Schedule of Assignments

During the first third of the Beowulf course, students learn the basics of Old English grammar while reading Old English elegies. During the second third of the course, students read Beowulf: A Student Edition, ed. George Jack. For each session, students read a passage of Beowulf, write a one-page response paper, and consult a work of criticism. This prepares students for robust and meaningful class discussions grounded in the poem’s language.
Primary readings, at first, consist of brief passages (e.g. 70 lines). Then, students gradually read longer portions (up to 1000 lines) as their facility with Old English increases. Most students elect to undertake these readings together during a voluntary, weekly reading group facilitated by the instructor.
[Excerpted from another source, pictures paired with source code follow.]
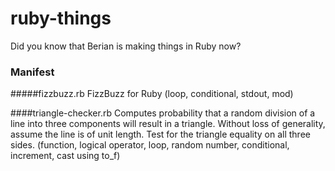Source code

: ruby-things
===========

Did you know that Berian is making things in Ruby now?


### Manifest

#####fizzbuzz.rb 
FizzBuzz for Ruby (loop, conditional, stdout, mod)

####triangle-checker.rb 
Computes probability that a random division of a line into three components will result in a triangle. Without loss of generality, assume the line is of unit length. Test for the triangle equality on all three sides. (function, logical operator, loop, random number, conditional, increment, cast using to_f)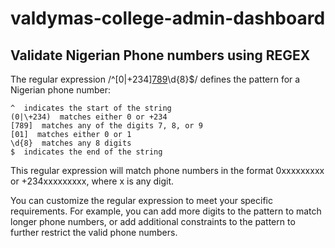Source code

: # valdymas-college-admin-dashboard

## Validate Nigerian Phone numbers using REGEX

The regular expression /^[0|\+234][789](01)\d{8}$/ defines the pattern for a Nigerian phone number:

    ^  indicates the start of the string
    (0|\+234)  matches either 0 or +234
    [789]  matches any of the digits 7, 8, or 9
    [01]  matches either 0 or 1
    \d{8}  matches any 8 digits
    $  indicates the end of the string

This regular expression will match phone numbers in the format 0xxxxxxxxx or +234xxxxxxxxx, where x is any digit.

You can customize the regular expression to meet your specific requirements. For example, you can add more digits to the pattern to match longer phone numbers, or add additional constraints to the pattern to further restrict the valid phone numbers.

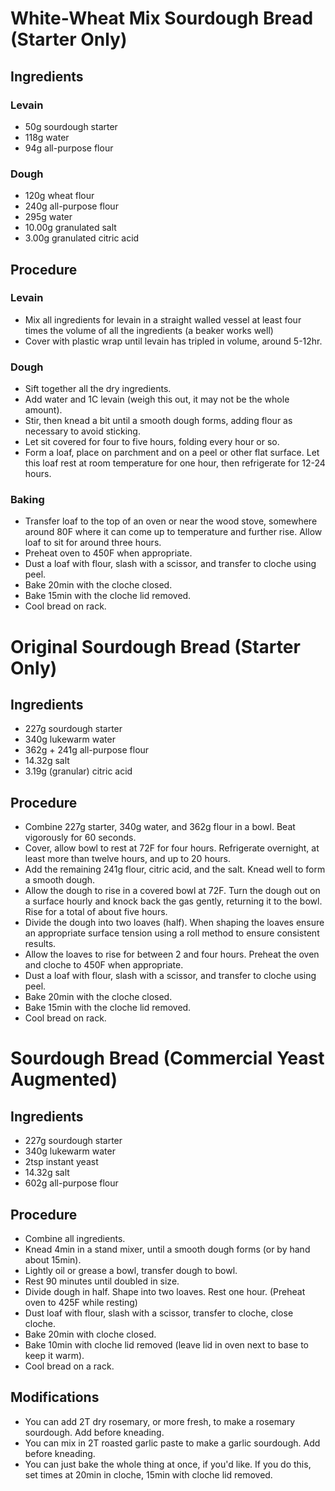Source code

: # White-Wheat Mix Sourdough Bread (Starter Only)

## Ingredients
### Levain
* 50g sourdough starter
* 118g water
* 94g all-purpose flour

### Dough
* 120g wheat flour
* 240g all-purpose flour
* 295g water
* 10.00g granulated salt
* 3.00g granulated citric acid

## Procedure
### Levain
* Mix all ingredients for levain in a straight walled vessel at least four times the volume of all the ingredients (a beaker works well)
* Cover with plastic wrap until levain has tripled in volume, around 5-12hr.

### Dough
* Sift together all the dry ingredients.
* Add water and 1C levain (weigh this out, it may not be the whole amount).
* Stir, then knead a bit until a smooth dough forms, adding flour as necessary to avoid sticking.
* Let sit covered for four to five hours, folding every hour or so.
* Form a loaf, place on parchment and on a peel or other flat surface. Let this loaf rest at room temperature for one hour, then refrigerate for 12-24 hours.

### Baking
* Transfer loaf to the top of an oven or near the wood stove, somewhere around 80F where it can come up to temperature and further rise. Allow loaf to sit for around three hours.
* Preheat oven to 450F when appropriate.
* Dust a loaf with flour, slash with a scissor, and transfer to cloche using peel.
* Bake 20min with the cloche closed.
* Bake 15min with the cloche lid removed.
* Cool bread on rack.


# Original Sourdough Bread (Starter Only)

## Ingredients
* 227g sourdough starter
* 340g lukewarm water
* 362g + 241g all-purpose flour
* 14.32g salt
* 3.19g (granular) citric acid

## Procedure
* Combine 227g starter, 340g water, and 362g flour in a bowl. Beat vigorously for 60 seconds.
* Cover, allow bowl to rest at 72F for four hours. Refrigerate overnight, at least more than twelve hours, and up to 20 hours.
* Add the remaining 241g flour, citric acid, and the salt. Knead well to form a smooth dough.
* Allow the dough to rise in a covered bowl at 72F. Turn the dough out on a surface hourly and knock back the gas gently, returning it to the bowl. Rise for a total of about five hours.
* Divide the dough into two loaves (half). When shaping the loaves ensure an appropriate surface tension using a roll method to ensure consistent results.
* Allow the loaves to rise for between 2 and four hours. Preheat the oven and cloche to 450F when appropriate.
* Dust a loaf with flour, slash with a scissor, and transfer to cloche using peel.
* Bake 20min with the cloche closed.
* Bake 15min with the cloche lid removed.
* Cool bread on rack.


# Sourdough Bread (Commercial Yeast Augmented)

## Ingredients
* 227g sourdough starter
* 340g lukewarm water
* 2tsp instant yeast
* 14.32g salt
* 602g all-purpose flour

## Procedure
* Combine all ingredients.
* Knead 4min in a stand mixer, until a smooth dough forms (or by hand about 15min).
* Lightly oil or grease a bowl, transfer dough to bowl.
* Rest 90 minutes until doubled in size.
* Divide dough in half. Shape into two loaves. Rest one hour. (Preheat oven to 425F while resting)
* Dust loaf with flour, slash with a scissor, transfer to cloche, close cloche.
* Bake 20min with cloche closed.
* Bake 10min with cloche lid removed (leave lid in oven next to base to keep it warm).
* Cool bread on a rack.

## Modifications
* You can add 2T dry rosemary, or more fresh, to make a rosemary sourdough. Add before kneading.
* You can mix in 2T roasted garlic paste to make a garlic sourdough. Add before kneading.
* You can just bake the whole thing at once, if you'd like. If you do this, set times at 20min in cloche, 15min with cloche lid removed.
Secondary readings begin with Tolkein’s seminal article, useful not only for its argument but for its place in the critical discourse. (As students read later criticism on the poem, they note that Tolkein becomes a key interlocutor for other scholars, and the conversational nature of scholarly writing becomes a subject for class discussion.) Secondary readings draw students’ attention to formal and structural issues; provide students with background in Old English metrics; and consider textual-critical questions. Students read formalist, historicizing, and post-modernist critiques of Beowulf, so that this sequence of assignments teaches students to think from various critical perspectives.
Prompts for response papers guide students toward close-readings of the poem, in order to facilitate greater attention to the language. Prompts also direct students to make connections between Beowulf and the other poems previously read. And the prompts develop students’ ability to engage secondary works by asking students to apply insights borrowed from critical sources. As the sequence progresses, prompts become more open-ended and move toward helping students think about their final papers.
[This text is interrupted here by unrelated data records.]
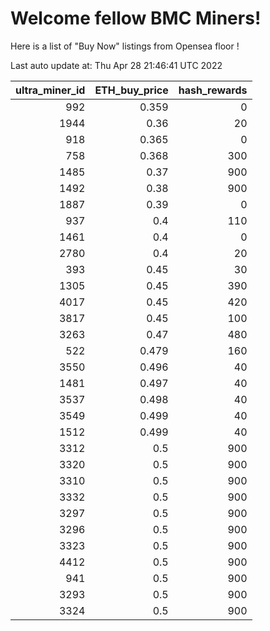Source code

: # Welcome fellow BMC Miners!
Here is a list of "Buy Now" listings from Opensea floor !


Last auto update at: Thu Apr 28 21:46:41 UTC 2022


|   ultra_miner_id |   ETH_buy_price |   hash_rewards |
|-----------------:|----------------:|---------------:|
|              992 |           0.359 |              0 |
|             1944 |           0.36  |             20 |
|              918 |           0.365 |              0 |
|              758 |           0.368 |            300 |
|             1485 |           0.37  |            900 |
|             1492 |           0.38  |            900 |
|             1887 |           0.39  |              0 |
|              937 |           0.4   |            110 |
|             1461 |           0.4   |              0 |
|             2780 |           0.4   |             20 |
|              393 |           0.45  |             30 |
|             1305 |           0.45  |            390 |
|             4017 |           0.45  |            420 |
|             3817 |           0.45  |            100 |
|             3263 |           0.47  |            480 |
|              522 |           0.479 |            160 |
|             3550 |           0.496 |             40 |
|             1481 |           0.497 |             40 |
|             3537 |           0.498 |             40 |
|             3549 |           0.499 |             40 |
|             1512 |           0.499 |             40 |
|             3312 |           0.5   |            900 |
|             3320 |           0.5   |            900 |
|             3310 |           0.5   |            900 |
|             3332 |           0.5   |            900 |
|             3297 |           0.5   |            900 |
|             3296 |           0.5   |            900 |
|             3323 |           0.5   |            900 |
|             4412 |           0.5   |            900 |
|              941 |           0.5   |            900 |
|             3293 |           0.5   |            900 |
|             3324 |           0.5   |            900 |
By the end of the sequence, students become able to read portions of Beowulf from a facsimile and to make arguments both about the poem and its material context.

Schedule of Assignments

  • Session #1
    • Primary Reading: 1-188;
    • Response Paper (1 pg): Discuss Grendel’s first appearance, perhaps by considering one of the following questions:
      • Note the vocabulary of line 126 (“Ða wæs on ūhtan mid ǣrdæge”). In what other poems have we read this word “uht?” How could one account for the word’s various uses across poems?
      • Note the vocabulary of lines 129-133 (particularly the words “morgen-sweg,” “þeoden,” “æþeling,” “ge•fremede”). Where in Beowulf have we read these words before? How does the context change the meaning of their reappearance? How does repetition charge them with meaning?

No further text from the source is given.